Antimicrobials are the most widely prescribed drugs in children worldwide and almost half of antibiotic prescriptions in children are considered unnecessary [108]. Acute otitis media (AOM) and pharyngitis are two of the most common infections in pediatrics, and a main cause of antibiotic prescriptions [109]. Barbieri et al. conducted an observational, retrospective, outpatient study to describe the first-line treatment approaches to AOM and pharyngitis in primary care settings in Italy over 6 years [110]. Authors also included data about the prevalence of ‘wait and see’ for AOM and the differences in the prescriptions in cases with pharyngitis when the diagnostic tests are used. The data were collected using the Pedianet database that provides information from children aged 0–14 in Italy. Authors identified 120,338 children followed by 125 family pediatricians between January 2010 and December 2015 for a total of 923,780 person-years of follow-up. Of these, 30,394 children (mean age 44 months) received at least one diagnosis of AOM (n = 54,943) and 52,341 (mean age 5 years) had at least one diagnosis of pharyngitis (n = 126,098). A large proportion of children with AOM (82.5%) were treated with an antibiotic administered within 48 h. (mainly, amoxicillin and amoxicillin/clavulanate) and the “wait and see” approach was adopted only in 17.5% of cases. Despite guidance to use the ‘wait and see’ approach in the age group analyzed, this strategy is not often used for AOM, as previously noted in other studies conducted in hospital settings [111, 112]. Sixty-three percent cases of pharyngitis were treated, and among these, Group A β-haemolytic streptococcus pharyngitis, confirmed by rapid test (56%), were treated with amoxicillin. The ones not test-confirmed were treated with broad spectrum antibiotics [110].

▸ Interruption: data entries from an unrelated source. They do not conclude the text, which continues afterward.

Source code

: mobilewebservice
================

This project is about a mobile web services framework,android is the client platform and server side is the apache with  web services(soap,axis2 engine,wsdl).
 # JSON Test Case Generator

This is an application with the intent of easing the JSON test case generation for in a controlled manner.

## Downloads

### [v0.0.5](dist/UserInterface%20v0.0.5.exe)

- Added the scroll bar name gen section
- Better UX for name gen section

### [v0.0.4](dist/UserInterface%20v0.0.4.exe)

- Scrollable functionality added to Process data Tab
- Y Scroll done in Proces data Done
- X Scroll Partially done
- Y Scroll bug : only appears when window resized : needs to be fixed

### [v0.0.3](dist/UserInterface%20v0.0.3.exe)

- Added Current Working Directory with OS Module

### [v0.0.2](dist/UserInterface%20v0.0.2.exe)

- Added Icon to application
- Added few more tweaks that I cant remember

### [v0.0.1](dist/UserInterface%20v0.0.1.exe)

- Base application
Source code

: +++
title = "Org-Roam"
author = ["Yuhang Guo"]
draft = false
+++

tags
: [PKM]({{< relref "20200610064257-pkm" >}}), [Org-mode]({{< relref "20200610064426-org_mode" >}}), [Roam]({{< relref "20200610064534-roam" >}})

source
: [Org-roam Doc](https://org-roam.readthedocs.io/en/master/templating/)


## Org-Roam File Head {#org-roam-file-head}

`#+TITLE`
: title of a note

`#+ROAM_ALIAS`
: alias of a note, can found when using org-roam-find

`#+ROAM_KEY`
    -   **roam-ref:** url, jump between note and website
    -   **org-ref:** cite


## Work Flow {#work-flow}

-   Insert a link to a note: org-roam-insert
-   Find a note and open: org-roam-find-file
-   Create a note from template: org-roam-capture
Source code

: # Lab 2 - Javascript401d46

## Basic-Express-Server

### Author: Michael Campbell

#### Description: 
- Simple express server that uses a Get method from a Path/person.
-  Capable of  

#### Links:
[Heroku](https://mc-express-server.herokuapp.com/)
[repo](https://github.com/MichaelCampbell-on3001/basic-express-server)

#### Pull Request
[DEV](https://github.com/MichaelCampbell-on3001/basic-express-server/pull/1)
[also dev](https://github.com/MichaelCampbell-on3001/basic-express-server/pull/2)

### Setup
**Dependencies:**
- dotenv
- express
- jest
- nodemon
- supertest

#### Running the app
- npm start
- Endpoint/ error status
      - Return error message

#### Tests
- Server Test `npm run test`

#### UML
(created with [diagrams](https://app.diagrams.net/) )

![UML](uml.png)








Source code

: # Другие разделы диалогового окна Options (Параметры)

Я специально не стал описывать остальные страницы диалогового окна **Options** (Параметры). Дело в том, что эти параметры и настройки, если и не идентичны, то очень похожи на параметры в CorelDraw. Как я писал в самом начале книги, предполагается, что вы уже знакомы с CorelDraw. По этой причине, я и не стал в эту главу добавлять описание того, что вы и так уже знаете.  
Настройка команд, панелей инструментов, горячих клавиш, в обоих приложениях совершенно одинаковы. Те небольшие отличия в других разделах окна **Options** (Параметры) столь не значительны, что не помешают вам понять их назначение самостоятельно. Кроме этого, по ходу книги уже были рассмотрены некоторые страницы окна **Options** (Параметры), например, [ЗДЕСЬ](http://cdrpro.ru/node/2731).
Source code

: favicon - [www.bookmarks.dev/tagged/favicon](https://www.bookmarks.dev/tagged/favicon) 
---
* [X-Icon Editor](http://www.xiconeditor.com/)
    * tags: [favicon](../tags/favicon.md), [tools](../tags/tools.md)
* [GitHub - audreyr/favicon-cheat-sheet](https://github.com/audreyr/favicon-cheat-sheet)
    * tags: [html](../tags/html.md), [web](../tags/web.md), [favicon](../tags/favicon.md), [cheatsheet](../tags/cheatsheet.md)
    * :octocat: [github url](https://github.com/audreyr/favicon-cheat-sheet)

The trend over time shows an increase in the broad spectrum antibiotic prescriptions in the last year (2015) [113]. The results of this study confirm once again that diagnostic uncertainty of AOM and pharyngitis is one of the determinants for antibiotics over prescription [114]. Finally, authors also found that perceived parental expectations of an antibiotic prescription and fear of under treatment is very commonly, according to other studies [115].

Conclusions

In the second semester of year 2019, published papers have revealed new insights that are immediately helpful to improve care of children. They have enhanced our understanding of prevalence, natural course, mechanisms, symptoms, and treatment in many pediatric diseases. Moreover, reported information pave the way for further breakthroughs expected to improve diagnosis and clinical management of diseases in childhood.